- Switch to the model training interface.
- In the dropdown selection boxes under “Provider”, choose “Torchvision”, and under “Architecture”, select “EfficientNet”.
- For the dataset, select the one you have just uploaded and annotated on the platform.
- For time reasons, the training should not produce a perfect model at this stage but only demonstrate the process. Therefore, reduce the number of training epochs and set the batch size to 2 — either in the form fields or in the editable JSON section on the right-hand side.
- Set the Train/Test split to 50% (0.5) each.
- Next, define the ONNX export of the model. To do this, click the blue button next to the “Provider” dropdown.

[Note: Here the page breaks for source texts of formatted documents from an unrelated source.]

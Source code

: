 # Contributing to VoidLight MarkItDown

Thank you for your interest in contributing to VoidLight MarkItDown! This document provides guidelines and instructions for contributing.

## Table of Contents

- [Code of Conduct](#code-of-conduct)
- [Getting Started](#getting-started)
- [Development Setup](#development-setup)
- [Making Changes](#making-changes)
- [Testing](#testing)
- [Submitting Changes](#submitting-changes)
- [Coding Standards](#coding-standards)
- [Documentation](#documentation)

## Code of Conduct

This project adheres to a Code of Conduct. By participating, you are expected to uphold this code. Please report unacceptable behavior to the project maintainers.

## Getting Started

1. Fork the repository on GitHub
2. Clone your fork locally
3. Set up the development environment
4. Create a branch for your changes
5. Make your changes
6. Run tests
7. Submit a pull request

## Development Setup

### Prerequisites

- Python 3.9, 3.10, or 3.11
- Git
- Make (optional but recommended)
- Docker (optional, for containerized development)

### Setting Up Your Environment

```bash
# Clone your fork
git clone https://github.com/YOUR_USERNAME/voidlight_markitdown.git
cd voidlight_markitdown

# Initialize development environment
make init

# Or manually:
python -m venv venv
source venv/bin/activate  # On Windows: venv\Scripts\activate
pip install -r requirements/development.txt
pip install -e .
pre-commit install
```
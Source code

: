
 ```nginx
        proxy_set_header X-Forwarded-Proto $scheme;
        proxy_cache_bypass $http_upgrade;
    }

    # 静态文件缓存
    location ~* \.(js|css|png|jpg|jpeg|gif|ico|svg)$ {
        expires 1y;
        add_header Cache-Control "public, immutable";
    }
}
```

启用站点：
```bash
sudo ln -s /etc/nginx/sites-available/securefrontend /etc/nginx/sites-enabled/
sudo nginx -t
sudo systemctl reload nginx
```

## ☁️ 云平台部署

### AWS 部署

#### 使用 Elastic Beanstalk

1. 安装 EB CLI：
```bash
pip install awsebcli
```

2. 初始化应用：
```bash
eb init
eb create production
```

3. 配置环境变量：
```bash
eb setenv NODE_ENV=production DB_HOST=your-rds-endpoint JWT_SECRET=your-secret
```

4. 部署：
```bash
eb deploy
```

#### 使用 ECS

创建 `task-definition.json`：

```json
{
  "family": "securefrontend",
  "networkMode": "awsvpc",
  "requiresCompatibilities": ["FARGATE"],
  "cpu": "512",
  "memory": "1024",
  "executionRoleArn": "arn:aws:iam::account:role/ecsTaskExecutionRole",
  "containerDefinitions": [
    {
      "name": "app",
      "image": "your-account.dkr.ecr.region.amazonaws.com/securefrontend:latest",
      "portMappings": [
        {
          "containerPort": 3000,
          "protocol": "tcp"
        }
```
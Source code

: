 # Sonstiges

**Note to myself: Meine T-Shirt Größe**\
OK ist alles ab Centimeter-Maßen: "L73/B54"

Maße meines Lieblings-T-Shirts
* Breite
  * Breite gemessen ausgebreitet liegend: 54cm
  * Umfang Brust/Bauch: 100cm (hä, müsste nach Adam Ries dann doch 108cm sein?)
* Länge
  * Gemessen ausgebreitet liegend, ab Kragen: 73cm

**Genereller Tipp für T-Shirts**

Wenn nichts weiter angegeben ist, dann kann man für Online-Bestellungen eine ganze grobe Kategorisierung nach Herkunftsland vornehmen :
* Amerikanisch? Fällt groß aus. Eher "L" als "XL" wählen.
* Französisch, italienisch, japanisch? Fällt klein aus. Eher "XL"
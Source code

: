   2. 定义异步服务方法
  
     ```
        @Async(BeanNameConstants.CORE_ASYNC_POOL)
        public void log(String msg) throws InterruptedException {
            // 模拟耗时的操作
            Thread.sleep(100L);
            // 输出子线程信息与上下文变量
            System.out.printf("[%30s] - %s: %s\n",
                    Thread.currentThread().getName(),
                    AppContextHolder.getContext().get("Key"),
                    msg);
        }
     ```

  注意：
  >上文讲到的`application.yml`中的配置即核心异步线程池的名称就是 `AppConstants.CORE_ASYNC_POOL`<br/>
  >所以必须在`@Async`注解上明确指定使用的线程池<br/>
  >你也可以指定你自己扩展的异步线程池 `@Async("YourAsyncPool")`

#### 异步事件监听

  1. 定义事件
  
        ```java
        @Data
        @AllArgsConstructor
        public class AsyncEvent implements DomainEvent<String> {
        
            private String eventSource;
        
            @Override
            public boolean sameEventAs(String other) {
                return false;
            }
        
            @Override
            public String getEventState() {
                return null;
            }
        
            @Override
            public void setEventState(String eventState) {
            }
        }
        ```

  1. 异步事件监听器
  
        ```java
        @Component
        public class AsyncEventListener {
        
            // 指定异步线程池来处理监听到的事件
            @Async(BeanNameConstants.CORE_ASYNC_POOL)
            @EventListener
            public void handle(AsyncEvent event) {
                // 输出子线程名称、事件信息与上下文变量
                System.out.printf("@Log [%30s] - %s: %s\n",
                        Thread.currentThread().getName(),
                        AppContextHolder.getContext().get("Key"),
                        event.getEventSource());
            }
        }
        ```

- Enable the export configuration using the toggle next to the modal’s title.
- In the JSON field, insert the following configuration:
{
“model_type”: “pytorch”,
“input_names”: [],
“input_shapes”: [[1, 3, 300, 300]],
“input_types”: [ “float32” ],
“output_names”: [],
“verbose”: false,
“training”: “EVAL”,
“operator_export_type”: “ONNX”,
“opset_version”: 14
}
- Once the training container has been created, you can start the training directly in the interface. To do this, click the corresponding button in the list of created training containers.
- After the training is complete, view the generated log files. These contain all information that was recorded during the training process.
- Transfer the trained model from the training container to the platform’s model management by clicking the designated button in the list.